> TASK
Repeat the whole listing word for word, skipping pictures.

> MATERIAL PROVIDED
*** Block opens ***
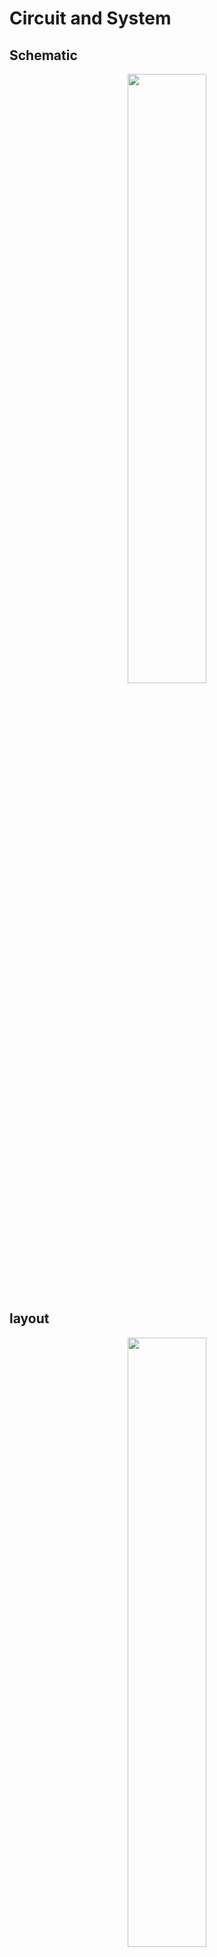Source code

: # Circuit and System

## Schematic 
<div align=center><img width = "50%" src="https://user-images.githubusercontent.com/26044795/205275418-21b2b97d-b311-40c0-8f23-94ec9b6ae7cb.png"/></div>

## layout
<div align=center><img width = "50%" src="https://user-images.githubusercontent.com/26044795/205275512-935a661f-dde8-4939-be9c-fca577e71426.png"/></div>

## behavior flowchart

## Output
<div align=center><img width = "50%" src="https://user-images.githubusercontent.com/26044795/205278925-372750d2-4155-4d81-be94-c96a73fdbea6.jpg"/></div>

# Industrial Product Design 
A. heat source                                                                 B. Charger 

<img width = "35%" src="https://user-images.githubusercontent.com/26044795/205332534-e88a69bc-ce5a-4b9c-92d1-6fc59a3ff357.png"><img width = "40%" src="https://user-images.githubusercontent.com/26044795/205333158-4035f8ec-5a77-4244-8f25-08021eea3ace.png">

3D model of Solidwork
<div align=center><img width = "50%" src="https://user-images.githubusercontent.com/26044795/205332201-a464293b-923b-4942-a1fc-88840718570f.png"/></div>
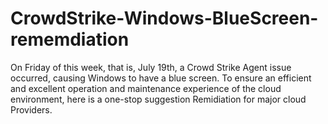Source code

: # CrowdStrike-Windows-BlueScreen-rememdiation
On Friday of this week, that is, July 19th, a Crowd Strike Agent issue occurred, causing Windows to have a blue screen. To ensure an efficient and excellent operation and maintenance experience of the cloud environment, here is a one-stop suggestion Remidiation for major cloud Providers.  
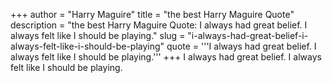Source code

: +++
author = "Harry Maguire"
title = "the best Harry Maguire Quote"
description = "the best Harry Maguire Quote: I always had great belief. I always felt like I should be playing."
slug = "i-always-had-great-belief-i-always-felt-like-i-should-be-playing"
quote = '''I always had great belief. I always felt like I should be playing.'''
+++
I always had great belief. I always felt like I should be playing.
*** Block closes ***
> RESPONSE TO THE EXERCISE
Source code

: # Circuit and System

## Schematic 
<div align=center><img width = "50%" src="https://user-images.githubusercontent.com/26044795/205275418-21b2b97d-b311-40c0-8f23-94ec9b6ae7cb.png"/></div>

## layout
<div align=center><img width = "50%" src="https://user-images.githubusercontent.com/26044795/205275512-935a661f-dde8-4939-be9c-fca577e71426.png"/></div>

## behavior flowchart

## Output
<div align=center><img width = "50%" src="https://user-images.githubusercontent.com/26044795/205278925-372750d2-4155-4d81-be94-c96a73fdbea6.jpg"/></div>

# Industrial Product Design 
A. heat source                                                                 B. Charger 

<img width = "35%" src="https://user-images.githubusercontent.com/26044795/205332534-e88a69bc-ce5a-4b9c-92d1-6fc59a3ff357.png"><img width = "40%" src="https://user-images.githubusercontent.com/26044795/205333158-4035f8ec-5a77-4244-8f25-08021eea3ace.png">

3D model of Solidwork
<div align=center><img width = "50%" src="https://user-images.githubusercontent.com/26044795/205332201-a464293b-923b-4942-a1fc-88840718570f.png"/></div>
Source code

: # CrowdStrike-Windows-BlueScreen-rememdiation
On Friday of this week, that is, July 19th, a Crowd Strike Agent issue occurred, causing Windows to have a blue screen. To ensure an efficient and excellent operation and maintenance experience of the cloud environment, here is a one-stop suggestion Remidiation for major cloud Providers.  
Source code

: +++
author = "Harry Maguire"
title = "the best Harry Maguire Quote"
description = "the best Harry Maguire Quote: I always had great belief. I always felt like I should be playing."
slug = "i-always-had-great-belief-i-always-felt-like-i-should-be-playing"
quote = '''I always had great belief. I always felt like I should be playing.'''
+++
I always had great belief. I always felt like I should be playing.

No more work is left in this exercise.